Work to be completed: Would you copy the entries that follow exactly, leaving out every picture?

*** Material for this exercise Section Begins ***

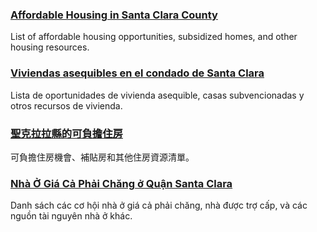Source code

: <RenderIf language="default">

### [Affordable Housing in Santa Clara County](https://affordablehousingonline.com/housing-search/California/Santa-Clara-County)

List of affordable housing opportunities, subsidized homes, and other housing resources.

</RenderIf>
<RenderIf language="es">

### [Viviendas asequibles en el condado de Santa Clara](https://affordablehousingonline.com/housing-search/California/Santa-Clara-County)

Lista de oportunidades de vivienda asequible, casas subvencionadas y otros recursos de vivienda.

</RenderIf>
<RenderIf language="zh">

### [聖克拉拉縣的可負擔住房](https://affordablehousingonline.com/housing-search/California/Santa-Clara-County)

可負擔住房機會、補貼房和其他住房資源清單。

</RenderIf>
<RenderIf language="vi">

### [Nhà Ở Giá Cả Phải Chăng ở Quận Santa Clara](https://affordablehousingonline.com/housing-search/California/Santa-Clara-County)

Danh sách các cơ hội nhà ở giá cả phải chăng, nhà được trợ cấp, và các nguồn tài nguyên nhà ở khác.

</RenderIf>
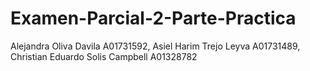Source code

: # Examen-Parcial-2-Parte-Practica
Alejandra Oliva Davila A01731592, Asiel Harim Trejo Leyva A01731489, Christian Eduardo Solis Campbell A01328782
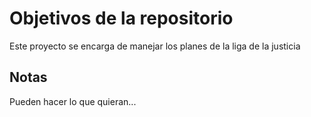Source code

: ﻿# Objetivos de la repositorio

Este proyecto se encarga de manejar los planes de la liga de la justicia


## Notas
Pueden hacer lo que quieran...

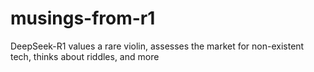 # musings-from-r1
DeepSeek-R1 values a rare violin, assesses the market for non-existent tech, thinks about riddles, and more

*** Material for this exercise Section Ends ***

Result below:
Source code

: <RenderIf language="default">

### [Affordable Housing in Santa Clara County](https://affordablehousingonline.com/housing-search/California/Santa-Clara-County)

List of affordable housing opportunities, subsidized homes, and other housing resources.

</RenderIf>
<RenderIf language="es">

### [Viviendas asequibles en el condado de Santa Clara](https://affordablehousingonline.com/housing-search/California/Santa-Clara-County)

Lista de oportunidades de vivienda asequible, casas subvencionadas y otros recursos de vivienda.

</RenderIf>
<RenderIf language="zh">

### [聖克拉拉縣的可負擔住房](https://affordablehousingonline.com/housing-search/California/Santa-Clara-County)

可負擔住房機會、補貼房和其他住房資源清單。

</RenderIf>
<RenderIf language="vi">

### [Nhà Ở Giá Cả Phải Chăng ở Quận Santa Clara](https://affordablehousingonline.com/housing-search/California/Santa-Clara-County)

Danh sách các cơ hội nhà ở giá cả phải chăng, nhà được trợ cấp, và các nguồn tài nguyên nhà ở khác.

</RenderIf>
Source code

: # Examen-Parcial-2-Parte-Practica
Alejandra Oliva Davila A01731592, Asiel Harim Trejo Leyva A01731489, Christian Eduardo Solis Campbell A01328782
Source code

: ﻿# Objetivos de la repositorio

Este proyecto se encarga de manejar los planes de la liga de la justicia


## Notas
Pueden hacer lo que quieran...

 # musings-from-r1
DeepSeek-R1 values a rare violin, assesses the market for non-existent tech, thinks about riddles, and more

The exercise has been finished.